In spite of its critics, clean, renewable energy continues to come down in price and become better able to handle the demands of our electricity grid. Concerns around renewables have always centered around them being too expensive and not “dispatchable.” (The sun isn’t always shining and the wind doesn’t always blow, so people think that renewable energy can’t be turned on and off like a fossil-fuel power plant.) But as I’ve written about before, neither of these criticisms are true.
Years ago, the ISO (the nonprofit entity that runs the New England electricity grid) made wind and run-of-river hydro power dispatchable in its real-time energy market. This means certain clean, renewable energy is on equal footing with other sources of energy like gas, coal, and nuclear.
This program has been highly successful in the years since. The ISO has also shown multiple ways that renewables are saving money for New England families and businesses today. In fact, there are very specific ways in which making renewables work on demand saves us all money.
Since I wrote about these exciting developments, there has been additional progress on multiple fronts.
More Renewable Energy Sources Are Dispatchable
Five years ago, when the ISO first moved to make some renewables dispatchable, I wrote about how unhappy this was making the owners of fossil fuel power plants. They were unhappy because they knew having renewable energy on equal footing with fossil fuels would make their old, dirty power plants less economically viable (which it did).
Today, the ISO is expanding the types of renewable energy that are dispatchable in the real-time energy market to include solar. Unsurprisingly, as we work with the ISO to make solar dispatchable, we are hearing the same alarm from the same fossil fuel generators that we heard five years ago.

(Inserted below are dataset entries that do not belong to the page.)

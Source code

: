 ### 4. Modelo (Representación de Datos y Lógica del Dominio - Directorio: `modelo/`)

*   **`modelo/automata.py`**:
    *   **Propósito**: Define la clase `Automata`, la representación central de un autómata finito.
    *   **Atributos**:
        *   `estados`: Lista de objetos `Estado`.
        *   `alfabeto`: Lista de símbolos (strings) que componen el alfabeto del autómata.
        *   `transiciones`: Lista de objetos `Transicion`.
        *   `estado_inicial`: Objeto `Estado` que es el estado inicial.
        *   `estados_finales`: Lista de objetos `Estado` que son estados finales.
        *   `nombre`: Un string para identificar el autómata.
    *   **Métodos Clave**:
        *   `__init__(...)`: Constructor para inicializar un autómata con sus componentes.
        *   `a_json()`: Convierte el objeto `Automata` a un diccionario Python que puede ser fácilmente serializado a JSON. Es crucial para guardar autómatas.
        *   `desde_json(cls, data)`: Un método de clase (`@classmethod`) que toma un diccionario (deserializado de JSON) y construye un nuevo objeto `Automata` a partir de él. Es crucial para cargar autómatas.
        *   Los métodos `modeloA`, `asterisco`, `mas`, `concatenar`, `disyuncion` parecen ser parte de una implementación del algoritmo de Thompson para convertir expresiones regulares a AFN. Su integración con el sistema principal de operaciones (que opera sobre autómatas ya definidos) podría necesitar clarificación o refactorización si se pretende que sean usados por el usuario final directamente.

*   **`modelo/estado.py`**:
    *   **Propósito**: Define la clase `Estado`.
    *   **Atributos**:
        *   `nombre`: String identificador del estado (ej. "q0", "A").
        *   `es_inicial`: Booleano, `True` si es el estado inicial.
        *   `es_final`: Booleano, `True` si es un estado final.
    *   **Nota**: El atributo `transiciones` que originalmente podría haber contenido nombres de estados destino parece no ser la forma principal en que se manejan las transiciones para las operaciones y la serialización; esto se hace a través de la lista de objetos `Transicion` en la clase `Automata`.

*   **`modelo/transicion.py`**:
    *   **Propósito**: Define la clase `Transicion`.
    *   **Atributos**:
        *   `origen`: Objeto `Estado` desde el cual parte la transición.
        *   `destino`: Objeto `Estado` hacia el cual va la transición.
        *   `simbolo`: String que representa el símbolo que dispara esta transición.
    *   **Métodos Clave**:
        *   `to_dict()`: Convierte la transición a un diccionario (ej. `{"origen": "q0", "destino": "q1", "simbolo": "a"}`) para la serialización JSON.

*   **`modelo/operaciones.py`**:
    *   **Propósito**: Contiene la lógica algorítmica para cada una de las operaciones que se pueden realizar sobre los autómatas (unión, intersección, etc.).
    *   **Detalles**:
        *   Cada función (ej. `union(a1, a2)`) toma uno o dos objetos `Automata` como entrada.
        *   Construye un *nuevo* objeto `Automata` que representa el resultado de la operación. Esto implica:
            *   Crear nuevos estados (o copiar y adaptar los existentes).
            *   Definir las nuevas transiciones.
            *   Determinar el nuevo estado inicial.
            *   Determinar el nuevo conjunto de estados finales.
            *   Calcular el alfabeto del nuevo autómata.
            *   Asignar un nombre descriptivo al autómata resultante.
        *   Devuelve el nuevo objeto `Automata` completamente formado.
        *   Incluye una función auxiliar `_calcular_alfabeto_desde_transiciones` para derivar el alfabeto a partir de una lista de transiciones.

They don’t want to lose their profits to clean, renewable energy.
Fortunately, this is not slowing down the ISO. And, just as the fossil fuel generators predicted five years ago that making renewables dispatchable would undermine the economic viability of their dirty old plants, they are right to fear that today as well. So as the ISO makes more and more renewable energy technologies dispatchable, we are speeding up the day when the last fossil fuel plant in New England will shut down.
Renewable Energy Is Getting Cheaper
Today, buying conventional electricity in Rhode Island from National Grid, the state’s electricity utility, costs residential customers 9.4¢ per kilowatt hour. (For context, a hypothetical “average household” uses 500 to 700 kilowatt hours of electricity a month.) But the Deepwater Wind contract with National Grid for 400 megawatts of offshore wind will only cost only 7¢ per kilowatt hour.
CLF supported the Deepwater Wind contract primarily because it will lower carbon emissions in this age of climate emergency. At the same time, it will save families and businesses tens of millions of dollars (which is why the contract also gained the support of Rhode Island’s governmental ratepayer advocate). This was a classic win-win: lower climate-damaging emissions, greater environmental benefits for the state and the world, and financial savings for everyone except fossil fuel giants!
And, Vineyard Wind’s new 800-megawatt offshore wind project being developed in Massachusetts will be even less expensive – only 6.5¢ per kilowatt hour.
So, the next time you hear someone say that renewable energy is too expensive, you can say that the Deepwater Wind offshore wind contract will cost ratepayers 25% less than conventional power, and the Vineyard Wind project will be 31% lower. So much for renewables being too expensive!